→ Aim of the exercise
Lines with the string "management" must each be copied from the listing.
----------------------------------------
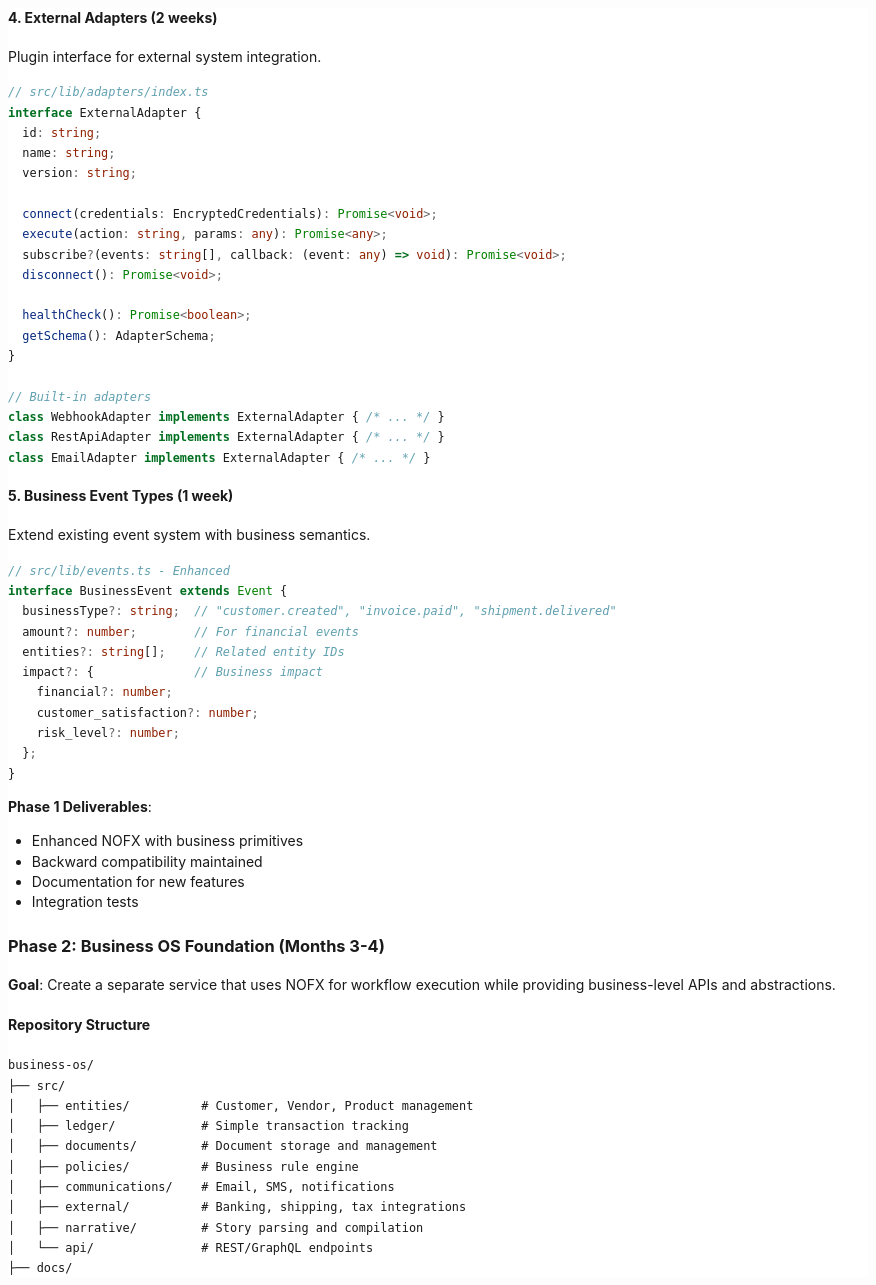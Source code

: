 #### 4. External Adapters (2 weeks)
Plugin interface for external system integration.

```typescript
// src/lib/adapters/index.ts
interface ExternalAdapter {
  id: string;
  name: string;
  version: string;

  connect(credentials: EncryptedCredentials): Promise<void>;
  execute(action: string, params: any): Promise<any>;
  subscribe?(events: string[], callback: (event: any) => void): Promise<void>;
  disconnect(): Promise<void>;

  healthCheck(): Promise<boolean>;
  getSchema(): AdapterSchema;
}

// Built-in adapters
class WebhookAdapter implements ExternalAdapter { /* ... */ }
class RestApiAdapter implements ExternalAdapter { /* ... */ }
class EmailAdapter implements ExternalAdapter { /* ... */ }
```

#### 5. Business Event Types (1 week)
Extend existing event system with business semantics.

```typescript
// src/lib/events.ts - Enhanced
interface BusinessEvent extends Event {
  businessType?: string;  // "customer.created", "invoice.paid", "shipment.delivered"
  amount?: number;        // For financial events
  entities?: string[];    // Related entity IDs
  impact?: {              // Business impact
    financial?: number;
    customer_satisfaction?: number;
    risk_level?: number;
  };
}
```

**Phase 1 Deliverables**:
- Enhanced NOFX with business primitives
- Backward compatibility maintained
- Documentation for new features
- Integration tests

### Phase 2: Business OS Foundation (Months 3-4)

**Goal**: Create a separate service that uses NOFX for workflow execution while providing business-level APIs and abstractions.

#### Repository Structure
```
business-os/
├── src/
│   ├── entities/          # Customer, Vendor, Product management
│   ├── ledger/            # Simple transaction tracking
│   ├── documents/         # Document storage and management
│   ├── policies/          # Business rule engine
│   ├── communications/    # Email, SMS, notifications
│   ├── external/          # Banking, shipping, tax integrations
│   ├── narrative/         # Story parsing and compilation
│   └── api/               # REST/GraphQL endpoints
├── docs/
```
----------------------------------------
→ Answer
│   ├── entities/          # Customer, Vendor, Product management
│   ├── documents/         # Document storage and management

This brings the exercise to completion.